### Problem details
Produce exactly the lines starting at the one containing "the other hand, Monarchy" and ending at the last line of the material, with nothing added.

### The input
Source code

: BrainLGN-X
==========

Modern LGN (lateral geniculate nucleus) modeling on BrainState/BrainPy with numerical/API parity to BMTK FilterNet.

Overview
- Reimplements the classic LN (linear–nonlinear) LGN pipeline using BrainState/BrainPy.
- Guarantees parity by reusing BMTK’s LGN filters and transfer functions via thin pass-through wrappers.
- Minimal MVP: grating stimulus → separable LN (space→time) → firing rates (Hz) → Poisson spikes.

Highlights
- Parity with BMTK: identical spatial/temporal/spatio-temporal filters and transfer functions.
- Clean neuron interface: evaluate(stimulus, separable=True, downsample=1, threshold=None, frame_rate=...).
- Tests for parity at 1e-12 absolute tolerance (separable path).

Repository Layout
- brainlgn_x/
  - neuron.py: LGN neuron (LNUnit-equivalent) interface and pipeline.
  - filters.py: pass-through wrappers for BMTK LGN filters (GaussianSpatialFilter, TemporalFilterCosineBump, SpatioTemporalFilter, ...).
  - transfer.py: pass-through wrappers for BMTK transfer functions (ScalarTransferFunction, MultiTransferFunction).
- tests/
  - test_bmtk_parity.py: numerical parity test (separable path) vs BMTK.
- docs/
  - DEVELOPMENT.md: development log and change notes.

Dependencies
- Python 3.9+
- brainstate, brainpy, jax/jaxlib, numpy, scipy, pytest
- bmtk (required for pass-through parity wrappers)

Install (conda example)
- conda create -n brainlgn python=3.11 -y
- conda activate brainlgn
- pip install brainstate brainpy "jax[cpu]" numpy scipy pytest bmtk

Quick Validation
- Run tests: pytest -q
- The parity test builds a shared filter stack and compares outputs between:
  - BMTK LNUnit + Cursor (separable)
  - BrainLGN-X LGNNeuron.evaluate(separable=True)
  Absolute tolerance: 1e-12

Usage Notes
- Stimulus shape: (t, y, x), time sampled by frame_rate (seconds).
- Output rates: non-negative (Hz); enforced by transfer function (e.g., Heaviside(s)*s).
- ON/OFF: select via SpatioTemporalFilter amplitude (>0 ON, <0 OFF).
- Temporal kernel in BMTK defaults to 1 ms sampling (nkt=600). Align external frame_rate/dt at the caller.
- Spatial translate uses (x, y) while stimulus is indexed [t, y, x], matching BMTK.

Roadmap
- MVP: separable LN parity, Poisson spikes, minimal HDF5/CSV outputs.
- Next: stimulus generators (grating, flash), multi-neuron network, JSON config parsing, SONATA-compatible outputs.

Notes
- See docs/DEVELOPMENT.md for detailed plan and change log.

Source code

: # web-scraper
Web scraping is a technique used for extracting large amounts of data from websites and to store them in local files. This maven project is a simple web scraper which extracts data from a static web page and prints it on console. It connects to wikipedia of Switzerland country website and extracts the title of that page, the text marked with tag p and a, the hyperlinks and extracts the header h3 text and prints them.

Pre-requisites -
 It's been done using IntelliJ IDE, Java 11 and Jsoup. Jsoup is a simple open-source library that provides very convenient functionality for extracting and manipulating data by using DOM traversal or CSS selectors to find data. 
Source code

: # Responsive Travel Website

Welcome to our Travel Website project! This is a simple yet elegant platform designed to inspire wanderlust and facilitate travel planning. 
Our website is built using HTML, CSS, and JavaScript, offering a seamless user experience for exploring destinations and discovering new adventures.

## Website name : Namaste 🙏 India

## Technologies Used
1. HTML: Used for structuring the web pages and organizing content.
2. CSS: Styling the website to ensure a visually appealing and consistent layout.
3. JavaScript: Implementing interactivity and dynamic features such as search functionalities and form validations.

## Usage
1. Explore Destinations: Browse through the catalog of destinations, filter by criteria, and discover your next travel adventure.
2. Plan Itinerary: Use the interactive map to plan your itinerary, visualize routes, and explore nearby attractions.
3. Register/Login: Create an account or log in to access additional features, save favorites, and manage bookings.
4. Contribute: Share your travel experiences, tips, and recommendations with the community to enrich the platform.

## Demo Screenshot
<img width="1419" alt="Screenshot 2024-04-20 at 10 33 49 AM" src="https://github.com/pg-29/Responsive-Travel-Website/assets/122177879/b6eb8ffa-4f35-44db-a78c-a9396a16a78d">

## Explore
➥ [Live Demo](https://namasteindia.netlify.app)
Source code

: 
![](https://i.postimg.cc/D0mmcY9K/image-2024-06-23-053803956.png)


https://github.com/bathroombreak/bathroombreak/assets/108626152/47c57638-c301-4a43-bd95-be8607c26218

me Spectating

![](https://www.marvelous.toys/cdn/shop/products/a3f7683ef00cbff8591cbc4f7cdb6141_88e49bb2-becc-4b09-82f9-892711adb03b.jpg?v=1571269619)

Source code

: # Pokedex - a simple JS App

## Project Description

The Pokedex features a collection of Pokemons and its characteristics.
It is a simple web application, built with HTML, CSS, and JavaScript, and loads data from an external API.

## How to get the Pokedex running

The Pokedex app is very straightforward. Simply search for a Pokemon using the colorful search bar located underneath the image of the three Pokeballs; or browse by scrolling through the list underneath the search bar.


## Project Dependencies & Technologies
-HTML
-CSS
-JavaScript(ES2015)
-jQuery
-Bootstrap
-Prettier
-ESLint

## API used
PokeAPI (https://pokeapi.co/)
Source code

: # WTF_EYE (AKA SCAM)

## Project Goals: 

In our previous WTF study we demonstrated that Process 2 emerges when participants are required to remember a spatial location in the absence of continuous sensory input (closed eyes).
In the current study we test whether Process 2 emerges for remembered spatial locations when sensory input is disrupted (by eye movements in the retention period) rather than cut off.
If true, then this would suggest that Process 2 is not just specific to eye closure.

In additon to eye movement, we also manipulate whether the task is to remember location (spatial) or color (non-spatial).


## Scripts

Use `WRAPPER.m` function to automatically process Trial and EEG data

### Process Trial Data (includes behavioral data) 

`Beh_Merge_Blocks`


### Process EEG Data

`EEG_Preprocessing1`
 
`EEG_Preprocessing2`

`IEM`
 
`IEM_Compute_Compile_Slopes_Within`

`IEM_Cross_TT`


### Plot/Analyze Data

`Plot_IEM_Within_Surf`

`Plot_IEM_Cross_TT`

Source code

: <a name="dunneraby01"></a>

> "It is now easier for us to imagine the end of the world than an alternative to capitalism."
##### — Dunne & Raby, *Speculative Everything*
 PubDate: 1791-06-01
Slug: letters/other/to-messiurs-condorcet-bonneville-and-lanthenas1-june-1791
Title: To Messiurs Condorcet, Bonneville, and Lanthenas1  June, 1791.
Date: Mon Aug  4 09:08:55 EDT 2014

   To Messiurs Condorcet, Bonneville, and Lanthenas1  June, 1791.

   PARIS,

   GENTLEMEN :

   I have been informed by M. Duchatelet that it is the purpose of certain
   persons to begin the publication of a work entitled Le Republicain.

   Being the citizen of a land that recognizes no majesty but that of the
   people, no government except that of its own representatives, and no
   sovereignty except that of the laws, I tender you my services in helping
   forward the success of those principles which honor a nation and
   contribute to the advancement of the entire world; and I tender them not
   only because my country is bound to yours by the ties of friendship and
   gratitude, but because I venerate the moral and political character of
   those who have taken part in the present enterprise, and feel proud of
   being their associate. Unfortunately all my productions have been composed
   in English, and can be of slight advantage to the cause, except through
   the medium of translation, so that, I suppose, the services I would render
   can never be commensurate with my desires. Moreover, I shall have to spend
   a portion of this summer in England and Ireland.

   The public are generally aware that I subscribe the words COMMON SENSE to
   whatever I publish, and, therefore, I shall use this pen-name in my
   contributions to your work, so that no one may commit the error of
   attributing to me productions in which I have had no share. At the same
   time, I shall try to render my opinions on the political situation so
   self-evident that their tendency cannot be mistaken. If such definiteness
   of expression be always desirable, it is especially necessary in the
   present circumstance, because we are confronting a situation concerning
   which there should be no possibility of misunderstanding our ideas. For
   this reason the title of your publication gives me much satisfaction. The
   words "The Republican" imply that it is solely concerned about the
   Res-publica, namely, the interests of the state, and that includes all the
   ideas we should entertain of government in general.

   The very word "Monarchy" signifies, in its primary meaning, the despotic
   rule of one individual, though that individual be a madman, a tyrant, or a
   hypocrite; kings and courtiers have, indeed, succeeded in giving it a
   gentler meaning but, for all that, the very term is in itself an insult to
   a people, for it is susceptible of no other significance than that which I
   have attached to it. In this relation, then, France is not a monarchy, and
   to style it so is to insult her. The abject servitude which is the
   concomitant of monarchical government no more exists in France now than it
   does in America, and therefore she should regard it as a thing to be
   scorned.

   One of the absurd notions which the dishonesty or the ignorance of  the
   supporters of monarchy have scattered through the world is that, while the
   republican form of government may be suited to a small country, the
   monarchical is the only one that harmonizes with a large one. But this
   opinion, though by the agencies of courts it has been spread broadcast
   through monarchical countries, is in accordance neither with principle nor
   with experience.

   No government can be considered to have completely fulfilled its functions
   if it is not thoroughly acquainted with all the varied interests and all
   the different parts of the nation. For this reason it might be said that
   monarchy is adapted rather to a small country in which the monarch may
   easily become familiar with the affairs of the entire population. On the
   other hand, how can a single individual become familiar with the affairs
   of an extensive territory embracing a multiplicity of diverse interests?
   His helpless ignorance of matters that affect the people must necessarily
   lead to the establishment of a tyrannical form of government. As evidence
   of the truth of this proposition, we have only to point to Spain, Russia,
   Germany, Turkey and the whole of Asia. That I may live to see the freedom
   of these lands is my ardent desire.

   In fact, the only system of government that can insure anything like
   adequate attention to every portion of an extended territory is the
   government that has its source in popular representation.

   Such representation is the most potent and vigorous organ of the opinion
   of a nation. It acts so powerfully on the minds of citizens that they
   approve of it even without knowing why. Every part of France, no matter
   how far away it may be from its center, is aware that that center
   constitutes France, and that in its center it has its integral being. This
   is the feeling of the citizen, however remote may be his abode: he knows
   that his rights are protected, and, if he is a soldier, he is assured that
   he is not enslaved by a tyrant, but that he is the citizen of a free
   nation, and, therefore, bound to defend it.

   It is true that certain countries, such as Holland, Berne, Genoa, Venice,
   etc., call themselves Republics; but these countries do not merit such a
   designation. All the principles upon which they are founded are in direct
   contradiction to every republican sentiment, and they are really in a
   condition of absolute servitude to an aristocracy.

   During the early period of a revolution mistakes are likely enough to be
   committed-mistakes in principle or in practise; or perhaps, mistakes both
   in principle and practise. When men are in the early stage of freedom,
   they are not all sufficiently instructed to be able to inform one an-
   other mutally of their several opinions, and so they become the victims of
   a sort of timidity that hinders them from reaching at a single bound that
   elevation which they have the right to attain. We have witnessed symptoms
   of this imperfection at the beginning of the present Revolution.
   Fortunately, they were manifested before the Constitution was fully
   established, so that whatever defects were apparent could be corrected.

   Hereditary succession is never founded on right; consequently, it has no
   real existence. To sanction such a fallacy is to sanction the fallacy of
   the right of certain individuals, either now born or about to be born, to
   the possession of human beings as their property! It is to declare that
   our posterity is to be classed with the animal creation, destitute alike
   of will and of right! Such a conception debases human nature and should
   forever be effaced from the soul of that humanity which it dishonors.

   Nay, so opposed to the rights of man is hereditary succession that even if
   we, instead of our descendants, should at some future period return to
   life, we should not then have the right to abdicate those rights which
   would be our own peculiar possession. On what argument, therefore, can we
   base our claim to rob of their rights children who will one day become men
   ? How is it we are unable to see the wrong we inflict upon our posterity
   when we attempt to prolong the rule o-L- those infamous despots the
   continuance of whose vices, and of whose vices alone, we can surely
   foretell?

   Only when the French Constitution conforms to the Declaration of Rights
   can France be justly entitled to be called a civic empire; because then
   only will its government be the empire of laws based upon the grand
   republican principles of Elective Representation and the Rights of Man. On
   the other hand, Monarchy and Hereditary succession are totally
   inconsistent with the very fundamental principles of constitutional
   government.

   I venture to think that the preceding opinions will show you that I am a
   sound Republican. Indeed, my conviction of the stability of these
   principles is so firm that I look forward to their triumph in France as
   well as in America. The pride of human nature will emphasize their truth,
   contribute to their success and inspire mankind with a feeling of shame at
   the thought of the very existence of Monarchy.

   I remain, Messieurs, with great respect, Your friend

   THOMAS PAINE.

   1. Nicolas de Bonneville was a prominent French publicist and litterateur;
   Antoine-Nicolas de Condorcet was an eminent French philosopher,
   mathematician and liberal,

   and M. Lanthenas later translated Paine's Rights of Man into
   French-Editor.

### Completed task
   the other hand, Monarchy and Hereditary succession are totally
   inconsistent with the very fundamental principles of constitutional
   government.

   I venture to think that the preceding opinions will show you that I am a
   sound Republican. Indeed, my conviction of the stability of these
   principles is so firm that I look forward to their triumph in France as
   well as in America. The pride of human nature will emphasize their truth,
   contribute to their success and inspire mankind with a feeling of shame at
   the thought of the very existence of Monarchy.

   I remain, Messieurs, with great respect, Your friend

   THOMAS PAINE.

   1. Nicolas de Bonneville was a prominent French publicist and litterateur;
   Antoine-Nicolas de Condorcet was an eminent French philosopher,
   mathematician and liberal,

   and M. Lanthenas later translated Paine's Rights of Man into
   French-Editor.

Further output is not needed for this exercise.